Diana is lucky. Although Maryland officials say every person discharged from a state hospital needs a case manager, few of Montgomery County's 4,000 chronically mentally ill residents have one. The county relies on two health department employes and on often-inexperienced graduate student volunteers who work for the Mental Health Association.
For Diana and others who can afford Keethers' monthly $100 fee, case management can make a crucial difference. His services are tailored to the needs of his clients and their families. He offers practical advice, rents apartments in his own name, takes those who are desperately lonely out for a fast food dinner, helps others negotiate the bureaucratic thicket. For all he provides a sympathetic, dependable presence.
A red-haired, chain-smoking ex-seminarian with a wry, unflappable manner, Keethers puts 2,500 miles every month on his battered ice blue Chevrolet, visiting clients from Capitol Hill to Gaithersburg. He carries a wrinkled grocery bag filled with psychiatric drugs prescribed for his clients, cartons of cigarettes and money, which he doles out frequently but in small amounts.
"The one thing I don't do is baby-sit," said Keethers, 45, peering into the refrigerator in a client's apartment to make sure he has food. "What I am is like a coach or adviser. I let people make their own decisions and they have to live by them. Let's say they and I agree they can handle their money. If they run out the second or third day, they'll just have to do without. Of course I wouldn't let anyone starve."
Keethers operates alone, relying primarily on instinct. He largely ignores hospital discharge summaries -- "they don't arrive for six weeks anyway" -- and the innumerable meetings to discuss the needs of the mentally ill, which he dismisses as "a lot of people sitting around . . . listening to how smart they sound to others."
Hospital and community workers say he is unique and usually successful. Diana credits Keethers and social worker Liz Farrell, who runs weekend recreational groups for ex-patients, with her success in staying out of the hospital.
Last August, after Diana had been discharged following four months at Springfield, Keethers convinced Diana's reluctant mother to let her live at home temporarily until he found an apartment. His name is on the lease but Diana pays the $418 monthly rent. Because she had never lived alone, Keethers met with Diana frequently before she moved in to help her devise a budget.
Now that she is settled and doing well, he stops by occasionally and talks to her daily. "Diana benefits most from talking," he said. "She needs a pat on the back."
She is taking medication, sees a therapist every two weeks, has completed a secretarial course and recently started a volunteer job.

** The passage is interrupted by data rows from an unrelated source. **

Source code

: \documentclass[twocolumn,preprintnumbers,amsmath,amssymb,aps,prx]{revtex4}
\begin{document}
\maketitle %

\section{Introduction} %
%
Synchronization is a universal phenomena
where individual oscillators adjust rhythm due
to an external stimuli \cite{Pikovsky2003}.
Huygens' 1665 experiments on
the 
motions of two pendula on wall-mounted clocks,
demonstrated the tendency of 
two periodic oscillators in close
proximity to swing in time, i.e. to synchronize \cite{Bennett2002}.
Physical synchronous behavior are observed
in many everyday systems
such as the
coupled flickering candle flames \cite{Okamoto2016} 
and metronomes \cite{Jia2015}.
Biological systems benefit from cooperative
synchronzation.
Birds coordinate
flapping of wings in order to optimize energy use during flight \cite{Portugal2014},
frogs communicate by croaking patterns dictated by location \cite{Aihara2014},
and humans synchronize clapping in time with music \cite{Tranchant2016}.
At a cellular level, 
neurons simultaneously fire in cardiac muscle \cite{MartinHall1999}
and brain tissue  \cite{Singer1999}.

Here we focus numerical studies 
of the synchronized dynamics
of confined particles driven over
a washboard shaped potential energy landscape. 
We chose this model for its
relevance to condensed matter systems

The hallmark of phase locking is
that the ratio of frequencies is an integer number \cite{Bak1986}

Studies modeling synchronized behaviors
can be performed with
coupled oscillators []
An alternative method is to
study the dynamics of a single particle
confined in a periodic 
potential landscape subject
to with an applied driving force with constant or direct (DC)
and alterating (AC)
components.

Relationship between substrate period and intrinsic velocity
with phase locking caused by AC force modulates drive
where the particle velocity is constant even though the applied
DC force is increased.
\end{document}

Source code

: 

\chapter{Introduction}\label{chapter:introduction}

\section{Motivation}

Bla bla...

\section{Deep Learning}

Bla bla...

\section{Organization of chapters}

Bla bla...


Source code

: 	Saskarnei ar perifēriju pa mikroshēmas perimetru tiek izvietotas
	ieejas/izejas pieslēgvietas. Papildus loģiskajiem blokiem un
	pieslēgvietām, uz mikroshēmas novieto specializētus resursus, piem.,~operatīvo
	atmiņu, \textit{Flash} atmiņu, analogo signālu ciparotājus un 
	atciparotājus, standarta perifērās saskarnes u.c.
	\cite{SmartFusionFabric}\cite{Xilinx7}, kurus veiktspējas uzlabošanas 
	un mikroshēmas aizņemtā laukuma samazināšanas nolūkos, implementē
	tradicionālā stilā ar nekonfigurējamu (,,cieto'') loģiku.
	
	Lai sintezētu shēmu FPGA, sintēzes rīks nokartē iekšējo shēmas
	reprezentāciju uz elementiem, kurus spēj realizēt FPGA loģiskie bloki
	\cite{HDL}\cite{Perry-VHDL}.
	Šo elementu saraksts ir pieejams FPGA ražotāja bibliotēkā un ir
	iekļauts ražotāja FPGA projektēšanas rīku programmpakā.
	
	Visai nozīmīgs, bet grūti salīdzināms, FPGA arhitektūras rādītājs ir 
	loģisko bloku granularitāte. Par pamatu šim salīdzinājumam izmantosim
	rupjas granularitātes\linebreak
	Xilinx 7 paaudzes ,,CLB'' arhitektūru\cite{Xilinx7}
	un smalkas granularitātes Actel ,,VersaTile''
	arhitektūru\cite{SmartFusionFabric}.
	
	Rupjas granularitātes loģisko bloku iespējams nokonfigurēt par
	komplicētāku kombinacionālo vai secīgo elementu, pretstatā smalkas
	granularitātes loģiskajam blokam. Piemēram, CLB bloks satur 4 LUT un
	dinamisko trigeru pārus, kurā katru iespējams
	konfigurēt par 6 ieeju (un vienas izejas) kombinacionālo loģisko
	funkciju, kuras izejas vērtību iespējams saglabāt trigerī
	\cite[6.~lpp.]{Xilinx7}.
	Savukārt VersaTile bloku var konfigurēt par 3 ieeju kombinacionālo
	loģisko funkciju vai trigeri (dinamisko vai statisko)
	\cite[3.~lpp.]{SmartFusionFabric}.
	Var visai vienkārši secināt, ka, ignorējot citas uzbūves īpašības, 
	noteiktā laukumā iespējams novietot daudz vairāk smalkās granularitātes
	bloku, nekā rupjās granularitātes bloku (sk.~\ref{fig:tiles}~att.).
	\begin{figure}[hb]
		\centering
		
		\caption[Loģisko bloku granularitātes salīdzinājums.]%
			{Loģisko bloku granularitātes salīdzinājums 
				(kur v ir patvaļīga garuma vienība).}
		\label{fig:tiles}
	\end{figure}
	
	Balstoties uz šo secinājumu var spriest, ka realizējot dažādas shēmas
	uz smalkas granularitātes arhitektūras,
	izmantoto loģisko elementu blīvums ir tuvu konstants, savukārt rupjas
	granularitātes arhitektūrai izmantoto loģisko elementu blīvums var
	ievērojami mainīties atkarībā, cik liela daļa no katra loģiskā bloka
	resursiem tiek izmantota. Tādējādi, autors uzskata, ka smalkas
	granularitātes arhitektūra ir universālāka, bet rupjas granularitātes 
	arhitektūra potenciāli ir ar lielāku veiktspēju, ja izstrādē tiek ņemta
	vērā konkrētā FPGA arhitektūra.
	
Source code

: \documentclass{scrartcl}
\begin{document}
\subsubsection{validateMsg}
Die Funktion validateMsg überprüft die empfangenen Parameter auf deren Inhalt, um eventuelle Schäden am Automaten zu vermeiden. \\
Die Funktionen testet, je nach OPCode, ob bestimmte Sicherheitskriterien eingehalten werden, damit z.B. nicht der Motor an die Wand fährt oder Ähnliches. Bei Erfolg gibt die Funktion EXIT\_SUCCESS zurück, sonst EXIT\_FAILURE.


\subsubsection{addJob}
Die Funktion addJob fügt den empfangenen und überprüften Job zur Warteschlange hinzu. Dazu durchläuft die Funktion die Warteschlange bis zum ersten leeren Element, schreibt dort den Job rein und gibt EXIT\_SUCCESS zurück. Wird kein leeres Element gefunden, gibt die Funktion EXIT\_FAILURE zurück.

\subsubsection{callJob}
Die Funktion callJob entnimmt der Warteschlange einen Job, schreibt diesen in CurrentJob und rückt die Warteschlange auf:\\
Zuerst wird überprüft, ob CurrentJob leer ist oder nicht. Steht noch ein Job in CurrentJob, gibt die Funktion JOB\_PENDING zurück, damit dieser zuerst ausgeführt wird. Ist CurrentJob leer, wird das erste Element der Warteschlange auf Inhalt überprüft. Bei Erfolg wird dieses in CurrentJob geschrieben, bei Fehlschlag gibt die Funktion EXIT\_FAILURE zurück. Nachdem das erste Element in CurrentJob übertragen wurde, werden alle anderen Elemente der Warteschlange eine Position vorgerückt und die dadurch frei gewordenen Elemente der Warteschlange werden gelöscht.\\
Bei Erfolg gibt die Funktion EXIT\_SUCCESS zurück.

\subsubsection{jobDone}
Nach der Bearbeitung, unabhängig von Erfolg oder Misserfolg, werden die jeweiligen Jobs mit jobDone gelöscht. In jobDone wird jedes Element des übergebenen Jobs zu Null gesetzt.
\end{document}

Diana, a large, articulate woman, was forced to drop out of college at 19 when she first got sick. She was married briefly to an ex-patient who beat her. She tried two halfway houses but was kicked out because she was messy and couldn't tolerate the regimen. Hospitalization made her feel worthless, but she was afraid of being out because she feared rejection from the "normal" people whose approval she craves.
As an ex-seminarian, Keethers says he understands the difficulty of adjusting to the world outside an institutiton. "The worst placement in the community is better than the best hospital," he said. "I figure as long as they stay out of the hospital, there's always a chance they'll take that next step."